English Conservatives and schools for the poor c.1780-1833 : a study of the sunday school, school of industry and the Philanthropic Society's School for vagrant and Criminal Children.
posted on 2009-03-30, 10:34authored byMalcolm McKinnon Dick
The chapters of this thesis concentrate upon three kinds of schools, all of which achieved initial significance in the 1780s: Sunday schools, schools of industry and the Philanthropic Society's institutions for the education of vagrant and criminal children. The thesis examines the providers of education and their doctrines, the process and content of schooling inside the establishments which they created, and the reactions of parents and children to the kind of education ostensibly provided for their benefit. In analysing the process and content of education, the study investigates the patterns of organization, forms of authority, assumptions about learning, pedagogy, the curriculum, rewards and punishments, and social welfare, contained in and provided by the schools.

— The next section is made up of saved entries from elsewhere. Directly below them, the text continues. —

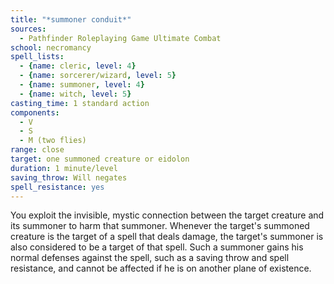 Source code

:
 ```yaml
---
title: "*summoner conduit*"
sources:
  - Pathfinder Roleplaying Game Ultimate Combat
school: necromancy
spell_lists:
  - {name: cleric, level: 4}
  - {name: sorcerer/wizard, level: 5}
  - {name: summoner, level: 4}
  - {name: witch, level: 5}
casting_time: 1 standard action
components:
  - V
  - S
  - M (two flies)
range: close
target: one summoned creature or eidolon
duration: 1 minute/level
saving_throw: Will negates
spell_resistance: yes
---
```


You exploit the invisible, mystic connection between the target creature and its summoner to harm that summoner. Whenever the target's summoned creature is the target of a spell that deals damage, the target's summoner is also considered to be a target of that spell. Such a summoner gains his normal defenses against the spell, such as a saving throw and spell resistance, and cannot be affected if he is on another plane of existence.

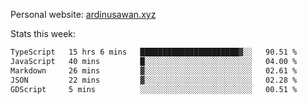 Personal website: [ardinusawan.xyz](https://ardinusawan.xyz)

Stats this week:
<!--START_SECTION:waka-->

```txt
TypeScript   15 hrs 6 mins   ██████████████████████▓░░   90.51 %
JavaScript   40 mins         █░░░░░░░░░░░░░░░░░░░░░░░░   04.00 %
Markdown     26 mins         ▓░░░░░░░░░░░░░░░░░░░░░░░░   02.61 %
JSON         22 mins         ▓░░░░░░░░░░░░░░░░░░░░░░░░   02.28 %
GDScript     5 mins          ░░░░░░░░░░░░░░░░░░░░░░░░░   00.51 %
```

<!--END_SECTION:waka-->
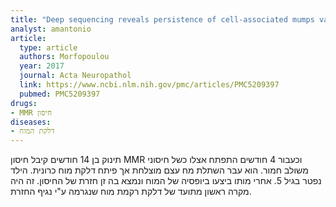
 ```yaml
---
title: "Deep sequencing reveals persistence of cell-associated mumps vaccine virus in chronic encephalitis"
analyst: amantonio
article:
  type: article
  authors: Morfopoulou
  year: 2017
  journal: Acta Neuropathol
  link: https://www.ncbi.nlm.nih.gov/pmc/articles/PMC5209397
  pubmed: PMC5209397
drugs:
- MMR חיסון
diseases:
- דלקת המוח
---
```


תינוק בן 14 חודשים קיבל חיסון MMR וכעבור 4 חודשים התפתח אצלו כשל חיסוני משולב חמור. הוא עבר השתלת מח עצם מוצלחת אך פיתח דלקת מוח כרונית. הילד נפטר בגיל 5. אחרי מותו ביצעו ביופסיה של המוח ונמצא בה זן חזרת של החיסון. זה היה מקרה ראשון מתועד של דלקת רקמת מוח שנגרמה ע"י נגיף החזרת.
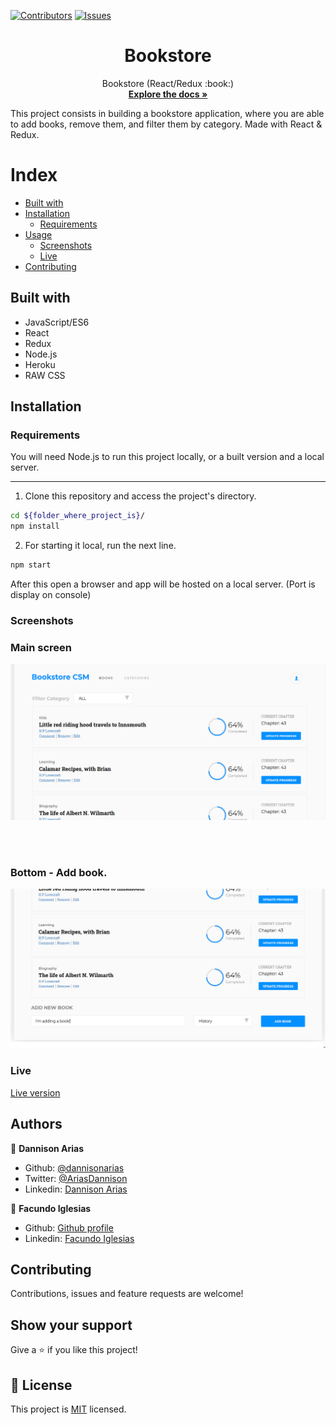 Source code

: [![Contributors][contributors-shield]][contributors-url]
[![Issues][issues-shield]][issues-url]
<br />
<p align="center">
  <h1 align="center">Bookstore</h1>
  <p align="center">
  	Bookstore (React/Redux :book:)
    <br />
    <a href="https://github.com/dannisonarias/bookstore"><strong>Explore the docs »</strong></a>
    <br />
</p>

This project consists in building a bookstore application, where you are able
to add books, remove them, and filter them by category. Made with React & Redux.

Index
=====
   * [Built with](#built-with)
   * [Installation](#installation)
     * [Requirements](#requirements)
   * [Usage](#usage)
      - [Screenshots](#screenshots)
      - [Live](#live)
   * [Contributing](#contributing)

## Built with

- JavaScript/ES6
- React
- Redux
- Node.js
- Heroku
- RAW CSS


## Installation

### Requirements

You will need Node.js to run this project locally, or a built version and a local server.

---

 1) Clone this repository and access the project's directory.
```bash
cd ${folder_where_project_is}/
npm install
```
 2) For starting it local, run the next line.

```bash
npm start
```

After this open a browser and app will be hosted on a local server. (Port is display on console)

### Screenshots

### Main screen

![screenshot](readme/screen-1.png)

<br>
<br>

### Bottom - Add book.

![screenshot](readme/screen-2.png)

### Live
[Live version](https://bookcms.herokuapp.com/)

## Authors

👤 **Dannison Arias**

- Github: [@dannisonarias](https://github.com/dannisonarias)
- Twitter: [@AriasDannison](https://twitter.com/AriasDannison)
- Linkedin: [Dannison Arias](https://www.linkedin.com/in/dannison-arias-777919190/)

👤 **Facundo Iglesias**

- Github: [Github profile](https://github.com/Fig77)
- Linkedin: [Facundo Iglesias](https://www.linkedin.com/in/figlesias/)

## Contributing

Contributions, issues and feature requests are welcome!

## Show your support

Give a ⭐️ if you like this project!

## 📝 License

This project is [MIT](./license.md) licensed.

<!-- MARKDOWN LINKS & IMAGES -->
<!-- https://www.markdownguide.org/basic-syntax/#reference-style-links -->
[contributors-shield]: https://img.shields.io/badge/Contributors-2-brightgreen
[contributors-url]: https://github.com/Fig77/Gradients-Project/graphs/contributors
[issues-shield]: https://img.shields.io/badge/issues-0-%2300ff00
[issues-url]: https://github.com/Fig77/Template/issues
[product-screenshot]: assets/menu.png
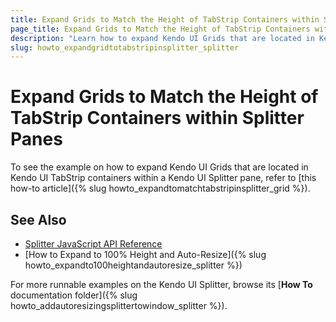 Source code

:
```yaml
---
title: Expand Grids to Match the Height of TabStrip Containers within Splitter Panes
page_title: Expand Grids to Match the Height of TabStrip Containers within Splitter Panes | Kendo UI Grid
description: "Learn how to expand Kendo UI Grids that are located in Kendo UI TabStrip containers within a Kendo UI Splitter pane."
slug: howto_expandgridtotabstripinsplitter_splitter
---
```


# Expand Grids to Match the Height of TabStrip Containers within Splitter Panes

To see the example on how to expand Kendo UI Grids that are located in Kendo UI TabStrip containers within a Kendo UI Splitter pane, refer to [this how-to article]({% slug howto_expandtomatchtabstripinsplitter_grid %}).

## See Also

* [Splitter JavaScript API Reference](/api/javascript/ui/splitter)
* [How to Expand to 100% Height and Auto-Resize]({% slug howto_expandto100heightandautoresize_splitter %})

For more runnable examples on the Kendo UI Splitter, browse its [**How To** documentation folder]({% slug howto_addautoresizingsplittertowindow_splitter %}).
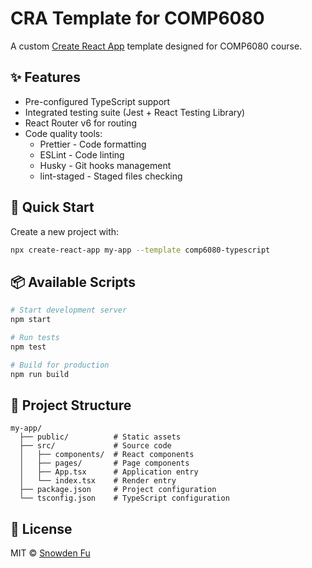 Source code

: # CRA Template for COMP6080

A custom [Create React App](https://create-react-app.dev/) template designed for COMP6080 course.

## ✨ Features

- Pre-configured TypeScript support
- Integrated testing suite (Jest + React Testing Library)
- React Router v6 for routing
- Code quality tools:
  - Prettier - Code formatting
  - ESLint - Code linting
  - Husky - Git hooks management
  - lint-staged - Staged files checking

## 🚀 Quick Start

Create a new project with:

```sh
npx create-react-app my-app --template comp6080-typescript
```

## 📦 Available Scripts

```sh
# Start development server
npm start

# Run tests
npm test

# Build for production
npm run build
```

## 🔧 Project Structure

```
my-app/
  ├── public/          # Static assets
  ├── src/             # Source code
  │   ├── components/  # React components
  │   ├── pages/       # Page components
  │   ├── App.tsx      # Application entry
  │   └── index.tsx    # Render entry
  ├── package.json     # Project configuration
  └── tsconfig.json    # TypeScript configuration
```

## 📝 License

MIT © [Snowden Fu](https://github.com/snowden-fu)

The ways in which the "consumers" of schooling, parents and children, received the education provided, enables some assessment to be made of the impact of instruction upon those it was designed to affect. Attention in the thesis, is largely concentrated upon the operation of the three kinds of schools in London and the Midlands, although other areas in England provide some evidence to support the contentions which the work contains. This chapter is in three parts. The first section considers some historiographical issues relevant to a study of education between 1780 and 1833. The second part attempts to explain the reasons why education was seen as socially significant by its promoters and the final section focuses upon the social ideas which provided the theoretical bases of the specific educational schemes examined in subsequent chapters.